Overdenking van vandaag:
Eén van de belangrijkste vragen die je ooit zult beantwoorden is deze: voor wie werk ik? Ongeacht wat je baan of roeping is, is dit de cruciale vraag. Werk je om jezelf te plezieren? Werk je om je baas te plezieren? Werk je om je collega's of je leidinggevenden te imponeren? Werk je voor God?

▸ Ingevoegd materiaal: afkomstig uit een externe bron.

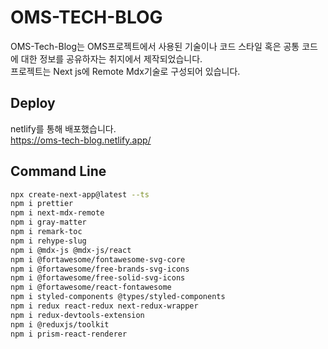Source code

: # OMS-TECH-BLOG

OMS-Tech-Blog는 OMS프로젝트에서 사용된 기술이나 코드 스타일 혹은 공통 코드에 대한 정보를 공유하자는 취지에서 제작되었습니다.<br />
프로젝트는 Next js에 Remote Mdx기술로 구성되어 있습니다.<br />

## Deploy

netlify를 통해 배포했습니다.<br/>
https://oms-tech-blog.netlify.app/

## Command Line

```bash
npx create-next-app@latest --ts
npm i prettier
npm i next-mdx-remote
npm i gray-matter
npm i remark-toc
npm i rehype-slug
npm i @mdx-js @mdx-js/react
npm i @fortawesome/fontawesome-svg-core
npm i @fortawesome/free-brands-svg-icons
npm i @fortawesome/free-solid-svg-icons
npm i @fortawesome/react-fontawesome
npm i styled-components @types/styled-components
npm i redux react-redux next-redux-wrapper
npm i redux-devtools-extension
npm i @reduxjs/toolkit
npm i prism-react-renderer
```

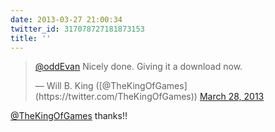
 ```yaml
---
date: 2013-03-27 21:00:34
twitter_id: 317078727181873153
title: ''
---
```


<blockquote class="twitter-tweet"><p lang="en" dir="ltr"><a href="https://twitter.com/oddEvan?ref_src=twsrc%5Etfw">@oddEvan</a> Nicely done. Giving it a download now.</p>&mdash; Will B. King ([@TheKingOfGames](https://twitter.com/TheKingOfGames)) <a href="https://twitter.com/TheKingOfGames/status/317078659120906240?ref_src=twsrc%5Etfw">March 28, 2013</a></blockquote>
<script async src="https://platform.twitter.com/widgets.js" charset="utf-8"></script>

[@TheKingOfGames](https://twitter.com/TheKingOfGames) thanks!!
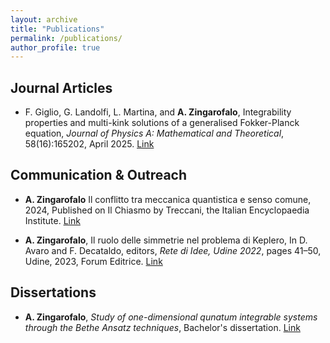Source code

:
 ```yaml
---
layout: archive
title: "Publications"
permalink: /publications/
author_profile: true
---
```


## Journal Articles

- F. Giglio, G. Landolfi, L. Martina, and **A. Zingarofalo**, Integrability properties and multi-kink
solutions of a generalised Fokker-Planck equation, *Journal of Physics A: Mathematical and
Theoretical*, 58(16):165202, April 2025. [Link](10.1088/1751-8121/adc8e9)

## Communication & Outreach

- **A. Zingarofalo** Il conflitto tra meccanica quantistica e senso comune, 2024, Published on Il Chiasmo by Treccani, the Italian Encyclopaedia Institute. [Link](https://www.treccani.it/magazine/chiasmo/scienze_naturali_e_tecnologia/54-conflitto/conflitto_zingarofalo_ISUFI.html)

- **A. Zingarofalo**, Il ruolo delle simmetrie nel problema di Keplero, In D. Avaro and F. Decataldo, editors, *Rete di Idee, Udine 2022*, pages 41–50, Udine, 2023, Forum Editrice. [Link](https://forumeditrice.it/percorsi/scienza-e-tecnica/varia/rete-di-idee?version=open)

## Dissertations

- **A. Zingarofalo**, *Study of one-dimensional qunatum integrable systems through the Bethe Ansatz techniques*, Bachelor's dissertation. [Link](/files/BScThesis.pdf)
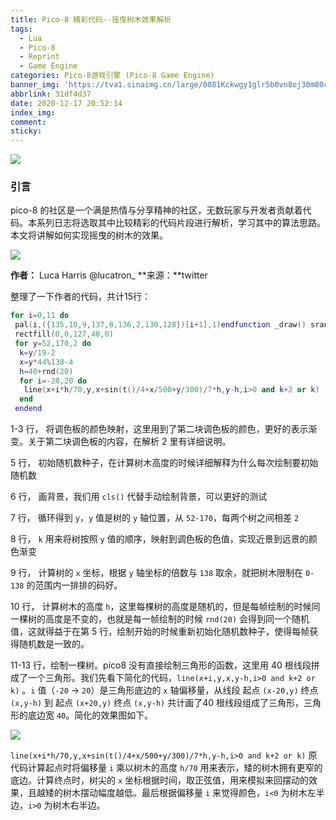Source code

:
 ```yaml
---
title: Pico-8 精彩代码--摇曳树木效果解析
tags:
  - Lua
  - Pico-8
  - Reprint
  - Game Engine
categories: Pico-8游戏引擎 (Pico-8 Game Engine)
banner_img: 'https://tva1.sinaimg.cn/large/0081Kckwgy1glr5b0vn8oj30m80cigmb.jpg'
abbrlink: 31df4d37
date: 2020-12-17 20:52:14
index_img:
comment:
sticky:
---
```






![](https://tva1.sinaimg.cn/large/008eGmZEly1gn4octe663j30m80cidgj.jpg)

### 引言

pico-8 的社区是一个满是热情与分享精神的社区，无数玩家与开发者贡献着代码。本系列日志将选取其中比较精彩的代码片段进行解析，学习其中的算法思路。本文将讲解如何实现摇曳的树木的效果。

<!--more-->




![](https://tva1.sinaimg.cn/large/0081Kckwgy1glr5cnac3hg30ak0aib29.gif)



**作者：** Luca Harris @lucatron_
**来源：**twitter



整理了一下作者的代码，共计15行：

```lua
for i=0,11 do
 pal(i,({135,10,9,137,8,136,2,130,128})[i+1],1)endfunction _draw() srand(3)
 rectfill(0,0,127,40,0)
 for y=52,170,2 do
  k=y/19-2
  x=y*44%138-4
  h=40+rnd(20)
  for i=-20,20 do
   line(x+i*h/70,y,x+sin(t()/4+x/500+y/300)/7*h,y-h,i>0 and k+2 or k)
  end
 endend
```

1-3 行， 将调色板的颜色映射，这里用到了第二块调色板的颜色，更好的表示渐变。关于第二块调色板的内容，在解析 2 里有详细说明。

5 行， 初始随机数种子，在计算树木高度的时候详细解释为什么每次绘制要初始随机数

6 行， 画背景，我们用 `cls()` 代替手动绘制背景，可以更好的测试

7 行， 循环得到 `y`，`y` 值是树的 `y` 轴位置，从 `52-170`，每两个树之间相差 `2`

8 行， `k` 用来将树按照 `y` 值的顺序，映射到调色板的色值，实现近景到远景的颜色渐变

9 行， 计算树的 `x` 坐标，根据 `y` 轴坐标的倍数与 `138` 取余，就把树木限制在 `0-138` 的范围内一排排的码好。

10 行， 计算树木的高度 `h`，这里每棵树的高度是随机的，但是每帧绘制的时候同一棵树的高度是不变的，也就是每一帧绘制的时候 `rnd(20)` 会得到同一个随机值，这就得益于在第 5 行，绘制开始的时候重新初始化随机数种子，使得每帧获得随机数是一致的。

11-13 行，绘制一棵树。pico8 没有直接绘制三角形的函数，这里用 40 根线段拼成了一个三角形。我们先看下简化的代码，`line(x+i,y,x,y-h,i>0 and k+2 or k)` 。`i` 值（`-20` -> `20`）是三角形底边的 `x` 轴偏移量，从线段 起点 `(x-20,y)` 终点 `(x,y-h)` 到  起点 `(x+20,y)` 终点 `(x,y-h)` 共计画了40 根线段组成了三角形，三角形的底边宽 `40`。简化的效果图如下。

![](https://tva1.sinaimg.cn/large/0081Kckwgy1glr5clytb2j30ao0aqaae.jpg)



`line(x+i*h/70,y,x+sin(t()/4+x/500+y/300)/7*h,y-h,i>0 and k+2 or k)` 原代码计算起点时将偏移量 `i` 乘以树木的高度 `h/70` 用来表示，矮的树木拥有更窄的底边。计算终点时，树尖的 `x` 坐标根据时间，取正弦值，用来模拟来回摆动的效果，且越矮的树木摆动幅度越低。最后根据偏移量 `i` 来觉得颜色，`i<0` 为树木左半边，`i>0` 为树木右半边。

Zoveel van onze angsten en frustraties hebben met dit elementaire punt te maken: wanneer wij christenen zijn, werken wij voor God. Wanneer wij het werk doen dat hij ons heeft toegewezen, hoeven we niet verbitterd of jaloers te zijn als iemand anders de aandacht krijgt. Wanneer God tevreden is, is ons leven een succes. Dus laten wij God vragen om de taak die hij voor ons heeft aan ons te onthullen en laten wij die dan gaan doen met vreugde en passie.
Gebed:
Vader, geef mij een hart zoals Johannes de Doper. Ik wil vreugde en voldoening vinden in het doen van het werk wat u in dit leven voor mij hebt. Geef mij een hart dat tevreden zal zijn wanneer het u heeft geplezierd. Geef mij een hart dat bevrijd is van jaloezie omdat een ander meer waardering krijgt voor zijn werk. Help mij alstublieft lieve Vader, wanneer mijn leven voorbij is, dat ik op zo'n manier zal hebben geleefd dat ik u zal kunnen horen zeggen: "Goed gedaan goede en trouwe dienaar." In de naam van Jezus. Amen
Contekst: Johannes 3:22-36
"Na dezen kwam Jezus en Zijn discipelen in het land van Judea, en onthield Zich aldaar met hen, en doopte. En Johannes doopte ook in Enon bij Salim, dewijl aldaar vele wateren waren; en zij kwamen daar, en werden gedoopt. Want Johannes was nog niet in de gevangenis geworpen. Er rees dan een vraag [van] [enigen] uit de discipelen van Johannes met de Joden over de reiniging. En zij kwamen tot Johannes, en zeiden tot hem: Rabbi, Die met u was over de Jordaan, Welken gij getuigenis gaaft, zie, Die doopt, en zij komen allen tot Hem. Johannes antwoordde en zeide: Een mens kan geen ding aannemen, zo het hem uit den hemel niet gegeven zij. Gijzelven zijt mijn getuigen, dat ik gezegd heb: Ik ben de Christus niet; maar dat ik voor Hem heen uitgezonden ben. Die de bruid heeft, is de bruidegom, maar de vriend des bruidegoms, die staat en hem hoort, verblijdt zich met blijdschap om de stem des bruidegoms. Zo is dan deze mijn blijdschap vervuld geworden. Hij moet wassen, maar ik minder worden. Die van boven komt, is boven allen; die uit de aarde is [voortgekomen], die is uit de aarde, en spreekt uit de aarde. Die uit den hemel komt, is boven allen. En hetgeen Hij gezien en gehoord heeft, dat getuigt Hij; en Zijn getuigenis neemt niemand aan. Die Zijn getuigenis aangenomen heeft, die heeft verzegeld, dat God waarachtig is. Want Dien God gezonden heeft, Die spreekt de woorden Gods; want God geeft [Hem] den Geest niet met mate. De Vader heeft den Zoon lief, en heeft alle dingen in Zijn hand gegeven. Die in den Zoon gelooft, die heeft het eeuwige leven; maar die den Zoon ongehoorzaam is, die zal het leven niet zien, maar de toorn Gods blijft op hem."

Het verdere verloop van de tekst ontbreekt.